**WHAT YOU SHOULD DO**
Show each line of the entries below in which the word "stackoverflow" appears.

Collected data
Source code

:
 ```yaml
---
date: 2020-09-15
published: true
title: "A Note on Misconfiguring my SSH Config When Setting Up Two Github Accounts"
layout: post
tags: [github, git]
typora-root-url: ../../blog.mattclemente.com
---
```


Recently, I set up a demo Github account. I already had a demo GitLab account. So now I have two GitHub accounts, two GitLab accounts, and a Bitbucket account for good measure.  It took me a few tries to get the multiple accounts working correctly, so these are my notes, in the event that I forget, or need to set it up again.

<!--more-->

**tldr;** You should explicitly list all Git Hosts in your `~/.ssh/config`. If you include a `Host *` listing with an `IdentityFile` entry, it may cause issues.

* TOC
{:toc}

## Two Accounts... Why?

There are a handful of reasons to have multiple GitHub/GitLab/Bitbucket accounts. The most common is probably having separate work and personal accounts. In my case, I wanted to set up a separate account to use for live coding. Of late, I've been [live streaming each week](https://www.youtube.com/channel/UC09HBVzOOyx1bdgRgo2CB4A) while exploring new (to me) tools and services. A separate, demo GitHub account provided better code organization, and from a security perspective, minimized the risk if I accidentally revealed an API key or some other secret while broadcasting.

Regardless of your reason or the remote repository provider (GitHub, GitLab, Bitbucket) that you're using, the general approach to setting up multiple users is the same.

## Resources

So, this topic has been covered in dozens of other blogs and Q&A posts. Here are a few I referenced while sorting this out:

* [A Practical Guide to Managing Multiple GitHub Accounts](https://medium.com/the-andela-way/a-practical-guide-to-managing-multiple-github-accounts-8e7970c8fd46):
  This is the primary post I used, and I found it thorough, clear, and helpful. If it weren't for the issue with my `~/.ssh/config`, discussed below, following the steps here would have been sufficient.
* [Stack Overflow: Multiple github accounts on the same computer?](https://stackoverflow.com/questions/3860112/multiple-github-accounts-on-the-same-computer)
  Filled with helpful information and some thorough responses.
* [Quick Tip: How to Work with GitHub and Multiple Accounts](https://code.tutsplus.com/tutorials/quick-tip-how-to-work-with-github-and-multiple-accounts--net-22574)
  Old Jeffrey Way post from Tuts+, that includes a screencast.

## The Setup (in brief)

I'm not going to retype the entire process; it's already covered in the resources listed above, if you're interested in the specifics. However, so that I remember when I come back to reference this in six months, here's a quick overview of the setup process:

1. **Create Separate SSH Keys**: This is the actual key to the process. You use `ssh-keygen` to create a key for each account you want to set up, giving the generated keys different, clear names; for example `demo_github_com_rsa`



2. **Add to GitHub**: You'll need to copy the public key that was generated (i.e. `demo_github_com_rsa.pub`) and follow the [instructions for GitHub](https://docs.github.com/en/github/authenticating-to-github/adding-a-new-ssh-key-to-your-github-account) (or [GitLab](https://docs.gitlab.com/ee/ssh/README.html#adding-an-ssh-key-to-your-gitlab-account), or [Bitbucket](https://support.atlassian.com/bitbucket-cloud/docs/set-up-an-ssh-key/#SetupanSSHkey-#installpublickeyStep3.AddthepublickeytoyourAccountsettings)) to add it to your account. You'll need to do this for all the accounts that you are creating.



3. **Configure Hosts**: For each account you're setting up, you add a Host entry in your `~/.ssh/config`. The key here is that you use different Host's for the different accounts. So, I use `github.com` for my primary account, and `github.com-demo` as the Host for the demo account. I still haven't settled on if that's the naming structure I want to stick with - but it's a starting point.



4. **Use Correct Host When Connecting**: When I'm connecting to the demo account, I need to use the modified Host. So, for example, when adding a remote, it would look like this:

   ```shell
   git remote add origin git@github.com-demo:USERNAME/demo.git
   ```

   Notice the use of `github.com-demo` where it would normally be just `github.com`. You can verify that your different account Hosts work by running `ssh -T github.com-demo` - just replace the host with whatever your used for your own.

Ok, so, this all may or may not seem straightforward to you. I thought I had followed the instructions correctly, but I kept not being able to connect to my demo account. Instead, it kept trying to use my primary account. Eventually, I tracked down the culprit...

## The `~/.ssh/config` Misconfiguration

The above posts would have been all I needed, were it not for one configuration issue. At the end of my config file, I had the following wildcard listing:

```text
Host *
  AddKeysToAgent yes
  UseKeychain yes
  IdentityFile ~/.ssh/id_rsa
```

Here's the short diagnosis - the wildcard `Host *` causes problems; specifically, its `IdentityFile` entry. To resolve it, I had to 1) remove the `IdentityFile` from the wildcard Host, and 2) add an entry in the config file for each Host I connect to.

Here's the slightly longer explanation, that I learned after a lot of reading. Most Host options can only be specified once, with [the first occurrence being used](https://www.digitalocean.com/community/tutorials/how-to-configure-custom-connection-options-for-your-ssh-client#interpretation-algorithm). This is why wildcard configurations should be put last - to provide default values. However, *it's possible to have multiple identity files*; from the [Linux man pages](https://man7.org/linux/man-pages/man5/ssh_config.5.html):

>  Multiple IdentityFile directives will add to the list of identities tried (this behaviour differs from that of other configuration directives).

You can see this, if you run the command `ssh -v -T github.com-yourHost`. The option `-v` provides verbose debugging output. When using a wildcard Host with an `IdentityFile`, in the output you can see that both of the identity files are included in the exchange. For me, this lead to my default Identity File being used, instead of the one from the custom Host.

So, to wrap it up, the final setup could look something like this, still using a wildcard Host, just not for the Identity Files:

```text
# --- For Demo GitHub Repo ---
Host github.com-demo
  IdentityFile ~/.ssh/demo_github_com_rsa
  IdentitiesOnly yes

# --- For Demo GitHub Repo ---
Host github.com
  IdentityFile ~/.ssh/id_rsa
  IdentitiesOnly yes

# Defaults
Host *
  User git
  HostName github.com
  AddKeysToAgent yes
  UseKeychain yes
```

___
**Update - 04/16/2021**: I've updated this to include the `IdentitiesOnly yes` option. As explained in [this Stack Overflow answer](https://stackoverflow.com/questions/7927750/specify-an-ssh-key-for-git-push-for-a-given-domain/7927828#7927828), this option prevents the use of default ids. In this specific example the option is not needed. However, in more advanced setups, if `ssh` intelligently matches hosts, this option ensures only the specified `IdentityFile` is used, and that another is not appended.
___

**SOLUTION TO THE EXERCISE**
* [Stack Overflow: Multiple github accounts on the same computer?](https://stackoverflow.com/questions/3860112/multiple-github-accounts-on-the-same-computer)
**Update - 04/16/2021**: I've updated this to include the `IdentitiesOnly yes` option. As explained in [this Stack Overflow answer](https://stackoverflow.com/questions/7927750/specify-an-ssh-key-for-git-push-for-a-given-domain/7927828#7927828), this option prevents the use of default ids. In this specific example the option is not needed. However, in more advanced setups, if `ssh` intelligently matches hosts, this option ensures only the specified `IdentityFile` is used, and that another is not appended.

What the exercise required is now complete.